New research from TowerGroup predicts that losses from mortgage fraud will reach $2.5 billion in 2008 and that comparable losses will continue for several years thereafter. TowerGroup anticipates that lenders will respond by deploying technology tools to assist in the detection and prevention of mortgage fraud and that their annual spending on such tools will reach several hundreds of millions of dollars in the next few years. 

Mortgage fraud is difficult to track and takes many forms — for example, fraudsters cheating borrowers out of their properties with false promises of foreclosure avoidance or using the identity of a real person (often without his or her knowledge) to fraudulently purchase one or more properties.

“Much of the growth in mortgage fraud has been due to the ever-increasing sophistication of fraudsters’ schemes to fabricate the values of mortgaged property,” said David Hamermesh, senior analyst in the Consumer Lending research service at TowerGroup. “Fraud prevention is best done proactively, before the loan closes. Lenders must invest in analytical tools to identify loans at a high risk for fraud, while technology vendors must do more to improve the predictive power of the analytical tools they provide.”
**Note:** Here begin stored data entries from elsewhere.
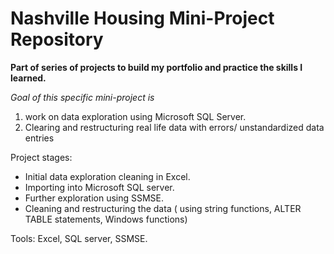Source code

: 

# Nashville Housing Mini-Project Repository


**Part of series of projects to build my portfolio and practice the skills I learned.**

*Goal of this specific mini-project is*

 1. work on data exploration using Microsoft SQL Server.
 2. Clearing and restructuring real life data with errors/ unstandardized data entries

Project stages:
* Initial data exploration cleaning in Excel.
* Importing into Microsoft SQL server.
* Further exploration using SSMSE.
* Cleaning and restructuring the data ( using string functions, ALTER TABLE statements, Windows functions)

Tools: Excel, SQL server, SSMSE.





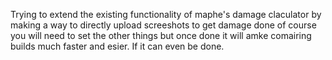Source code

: Trying to extend the existing functionality of maphe's damage claculator by making a way to directly upload screeshots to get damage done of course you will need to set the other things but once done it will amke comairing builds much faster and esier. If it can even be done.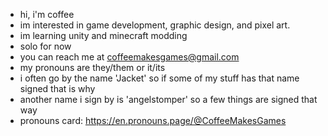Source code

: - hi, i'm coffee
- im interested in game development, graphic design, and pixel art.
- im learning unity and minecraft modding
- solo for now 
- you can reach me at coffeemakesgames@gmail.com
- my pronouns are they/them or it/its
- i often go by the name 'Jacket' so if some of my stuff has that name signed that is why
- another name i sign by is 'angelstomper' so a few things are signed that way
- pronouns card: https://en.pronouns.page/@CoffeeMakesGames

<!---
coffeemakesgames/coffeemakesgames is a ✨ special ✨ repository because its `README.md` (this file) appears on your GitHub profile.
You can click the Preview link to take a look at your changes.
--->
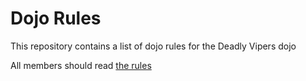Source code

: Dojo Rules
==========

This repository contains a list of dojo rules for the Deadly Vipers dojo

All members should read  [the rules](https://github.com/deadlyvipers)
Highlights of the research include:

  • The growth rate in filings of Suspicious Activity Reports (SARs) related to mortgage fraud rose to 56 percent annually between 2002 and 2007 from its previous average of 26 percent annually from 1996 to 2002.
  • Lenders, investors, and other mortgage industry participants will come to recognize the value of pooling their data to support more accurate predictive modeling as well as to facilitate their analysts’ ability to find and react to innovative fraud schemes.
  • To combat growing losses from all types of mortgage fraud, technology companies should develop a “one-stop shop” that provides lenders with a truly integrated solution.  Such a comprehensive tool would provide increased predictive power, better system performance, and holistic risk assessment that cannot be matched by a lender trying to cobble together individual tools from multiple sources. 
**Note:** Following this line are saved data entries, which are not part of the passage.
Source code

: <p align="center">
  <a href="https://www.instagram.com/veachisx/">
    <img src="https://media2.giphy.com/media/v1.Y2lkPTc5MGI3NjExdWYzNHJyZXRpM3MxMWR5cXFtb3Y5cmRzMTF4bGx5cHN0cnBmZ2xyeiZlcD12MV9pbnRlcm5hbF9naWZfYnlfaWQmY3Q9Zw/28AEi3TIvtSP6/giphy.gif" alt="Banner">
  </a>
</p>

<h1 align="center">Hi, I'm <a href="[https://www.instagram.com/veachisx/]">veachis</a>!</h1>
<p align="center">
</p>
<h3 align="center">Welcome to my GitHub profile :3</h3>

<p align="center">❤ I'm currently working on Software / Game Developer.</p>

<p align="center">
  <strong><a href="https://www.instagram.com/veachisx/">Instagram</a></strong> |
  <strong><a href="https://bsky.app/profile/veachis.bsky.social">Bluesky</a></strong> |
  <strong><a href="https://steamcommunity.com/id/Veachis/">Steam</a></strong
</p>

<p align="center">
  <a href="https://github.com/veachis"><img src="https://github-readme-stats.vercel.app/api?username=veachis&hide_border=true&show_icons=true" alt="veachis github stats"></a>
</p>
“Technology companies that offer fraud detection solutions will need to develop professional services capabilities to provide lenders with file reviewers who are trained in assessing possible fraud.  This service can supplement a lender’s own underwriters and be an efficient way to evaluate those loans flagged as most risky by automated scoring tools,” added Hamermesh.

The new research, “US Mortgage Fraud: Types, Trends, and Detection Tools,” examines the different types of fraud, characterizes the tools available to combat fraud schemes, and assesses likely future directions of mortgage fraud prevention services and products.

At TowerGroup, Hamermesh is responsible for residential mortgage lending as well as many aspects of the mortgage origination and fulfillment process. His areas of expertise include loan origination systems, business rules management systems, workflow and imaging tools, and process improvement. TowerGroup is the leading advisory research and consulting firm focused on the global financial services industry.